Thirty thousand Brazilians immigrated to New York last year, according to the U.S. Census Bureau’s 2010 American Community Survey, but they seem to be gathering anywhere but Little Brazil, once a cultural mecca of the green, blue and yellow flag.
A Little Brazil street sign has stood for 16 years at the corner of West 46th Street and Seventh Avenue, with two more at Sixth and Fifth Avenues, but the center of the neighborhood has shifted from its once vibrant center to the eastern edge of the defined area, past O’Brien’s Irish Pub, John’s Shanghai Chinese Restaurant and concrete commercial high rises.
The only remaining remnants of Little Brazil are the Consulate General of Brazil and a scatter of churrascarias and restaurants, a travel agent, a shop that sells Brazilian food, clothing and accessories and the local newspaper, The Brazilians. With a nationwide circulation of 60,000, the monthly bilingual newspaper had tried for 40 years, in Portuguese and English, to reach Manhattan’s Brazilian community.
Ediberto Mendez, editor of The Brazilians, was adamant that the newspaper would stay in its current location in Little Brazil, saying that the street is symbolic of the epicenter of the wide Brazilian community in New York, even if the day-to-day Brazilian community’s presence is diminishing.
Restaurant manager at Via Brasil, Ronald DeSouza, said that people are still drawn to the street for authentic Brazilian cuisine. The restaurant is one of the longest-standing landmarks in Little Brazil, celebrating its 32nd birthday this year, but it has not survived without cutbacks. The restaurant’s most recent change, although a small one, was a decrease in the number of nights it features live music, from three to two.

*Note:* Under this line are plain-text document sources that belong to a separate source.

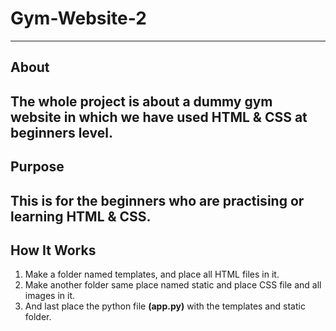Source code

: # Gym-Website-2  
---
## About  
The whole project is about a dummy gym website in which we have used HTML & CSS at beginners level.  
---
## Purpose  
This is for the beginners who are practising or learning HTML & CSS.
---
## How It Works
1. Make a folder named templates, and place all HTML files in it.
2. Make another folder same place named static and place CSS file and all images in it.
3. And last place the python file **(app.py)** with the templates and static folder.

Restaurant by restaurant, other businesses have closed down permanently in Little Brazil, like Mara’s, a Brazilian restaurant on West 46th Street, that has been boarded up and advertised as space for rent for over four months.
Marcela De Ramos has run Buzio’s in Little Brazil for six years (although the store has existed for at least 20 years), selling Brazilian food, clothing, beauty products and books; to her the only economic threat to Little Brazil is the increases in the already expensive cost of renting. Otherwise, she maintains an optimistic attitude. “Business has been pretty constant since I’ve been here,” De Ramos said. “But Brazilians are not really faithful to one area, we get involved with other cultures too,” which she thinks is the reason that Little Brazil looks more diluted than the once culturally booming street appeared.
Little Brazil has been deteriorating for many decades due to a series of recent changes, including the tightening of U.S. immigration and visa policies introduced in 2004-2005, when the influx of Brazilian immigrants begin to slow down. “What we saw earlier in the decade was a sudden increase in the Brazilian population in 1999-2000,” said Aaron Terrazas, policy analyst at the Migration Policy Institute in Washington D.C. “Things were gradually improving in Brazil and it was fairly easy to obtain a visa,” even though there had always been stringent criteria for entry into the U.S., including proof of earnings and education.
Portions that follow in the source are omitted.